I think we are approaching this from different angles. I am thinking of a single contrived M for whom a simple copy input to output is the primary supported operation and all other operations/modes, although still capable of performing arbitrary computation [hence able to execute 'compressed' programs if you should wish to attempt to provide them and also, by definition, still Turing complete], are exceedingly clumsy/verbose.

I have not only the transition function but 6 other entities to define to accomplish this (really 5 barring the 'blank symbol') so I am certain that it is not only possible but likely much smaller than one might think at first. With such a small M (that penalizes attempts to compress T0 and J1), and a large T0 [such as the code base for Microsoft Windows ported to F#] and an even larger J1 [such as the same code base written in C], we still see my desired result.
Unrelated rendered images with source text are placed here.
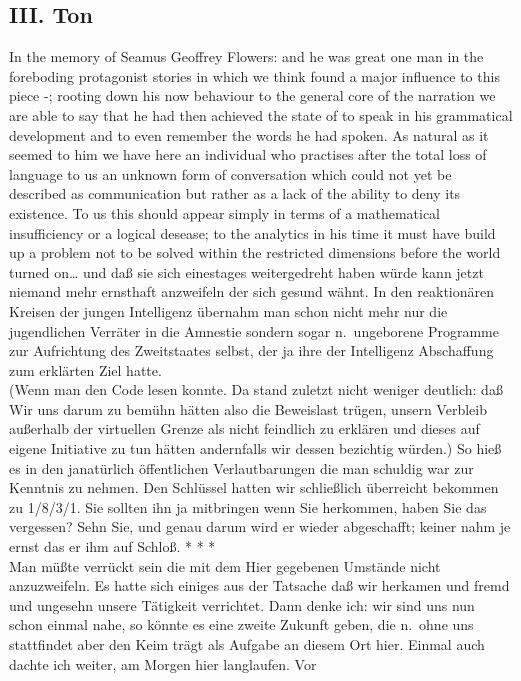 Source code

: \documentclass[
]{article}
\author{}
\date{\vspace{-2.5em}}
\begin{document}
\subsection{III. Ton}\label{iii.-ton}

In the memory of Seamus Geoffrey Flowers: and he was great one man in
the foreboding protagonist stories in which we think found a major
influence to this piece -; rooting down his now behaviour to the general
core of the narration we are able to say that he had then achieved the
state of to speak in his grammatical development and to even remember
the words he had spoken. As natural as it seemed to him we have here an
individual who practises after the total loss of language to us an
unknown form of conversation which could not yet be described as
communication but rather as a lack of the ability to deny its existence.
To us this should appear simply in terms of a mathematical insufficiency
or a logical desease; to the analytics in his time it must have build up
a problem not to be solved within the restricted dimensions before the
world turned on\ldots{} und daß sie sich einestages weitergedreht haben
würde kann jetzt niemand mehr ernsthaft anzweifeln der sich gesund
wähnt. In den reaktionären Kreisen der jungen Intelligenz übernahm man
schon nicht mehr nur die jugendlichen Verräter in die Amnestie sondern
sogar n.~ungeborene Programme zur Aufrichtung des Zweitstaates selbst,
der ja ihre der Intelligenz Abschaffung zum erklärten Ziel hatte.\\
(Wenn man den Code lesen konnte. Da stand zuletzt nicht weniger
deutlich: daß Wir uns darum zu bemühn hätten also die Beweislast trügen,
unsern Verbleib außerhalb der virtuellen Grenze als nicht feindlich zu
erklären und dieses auf eigene Initiative zu tun hätten andernfalls wir
dessen bezichtig würden.) So hieß es in den janatürlich öffentlichen
Verlautbarungen die man schuldig war zur Kenntnis zu nehmen. Den
Schlüssel hatten wir schließlich überreicht bekommen zu 1/8/3/1. Sie
sollten ihn ja mitbringen wenn Sie herkommen, haben Sie das vergessen?
Sehn Sie, und genau darum wird er wieder abgeschafft; keiner nahm je
ernst das er ihm auf Schloß. * * *\\
Man müßte verrückt sein die mit dem Hier gegebenen Umstände nicht
anzuzweifeln. Es hatte sich einiges aus der Tatsache daß wir herkamen
und fremd und ungesehn unsere Tätigkeit verrichtet. Dann denke ich: wir
sind uns nun schon einmal nahe, so könnte es eine zweite Zukunft geben,
die n.~ohne uns stattfindet aber den Keim trägt als Aufgabe an diesem
Ort hier. Einmal auch dachte ich weiter, am Morgen hier langlaufen. Vor
\end{document}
I understand what you're saying but I fail to see how your M is related to Kolmogorov complexity. You're not free to define some contrived M with particular properties that make your assumption true. Kolmogorov complexity explicitly asks for the shortest possible M for each individual string (i.e L1 and T0). Here's the definition from Wikipedia (http://en.wikipedia.org/wiki/Kolmogorov_complexity):

"More formally, the complexity of a string is the length of the shortest possible description of the string in some fixed universal description language".

M is not that universal language. M is a program written in the universal language of Turing machines. I guess that is our misunderstanding. If you define M itself as that universal language but M only ever does that one contrived thing you said (i.e. there is only one program written in that language) then it is not a universal language any longer and any comparison of lengths would become completely pointless.

In my case, the 'universal description language' is one that supports a single operation, let's say CC for 'carbon-copy', and some other number of operations (contrived to have a quite clumsy/verbose interface). The CC operation takes one input--the 'text' to output (which in my case would be T0 and J1). The 'other operations' would be only the minimal set required to still be Turing-complete (and once again would be devised such that no sane person would want to use them for any sufficiently complicated task). So, M is the implementation of the above UDL.

Then, the question becomes, how much logic do we have to put into M itself to achieve the above? I posit that it would not be very much in fact (but that should be demonstrable if someone were sufficiently motivated).

I think KC requires that M be constant across the texts you wish to compare (so that texts across various languages are normalized to an underlying architecture).

If one views M in this light (as an attempt to level the playing field across competing hardwares/algorithms/languages), then we could see it as the concatenation of the following:

1 - the specification of the raw hardware. 2 - the microcode for the hardware. 3 - BIOS, drivers, HAL, OS, etc. 4 - language implementation/runtime/shared libraries etc.

Now, to compare any two real-world implementations, we need to port them both to the language implemented in #4, for running on the hardware specified by #1-3 and sum their length with M's length.

And if we want to compare two algorithms from different languages (but running on the same 'machine'), we can shift the codes in #4 into the 'texts' of the programs themselves (so as to keep M constant between them). We can do this all the way down to the minimum M required to be Turing complete (and nearly all the way 'up' to the programs under test); i.e., the division between M and a particular text, L0, is somewhat variable.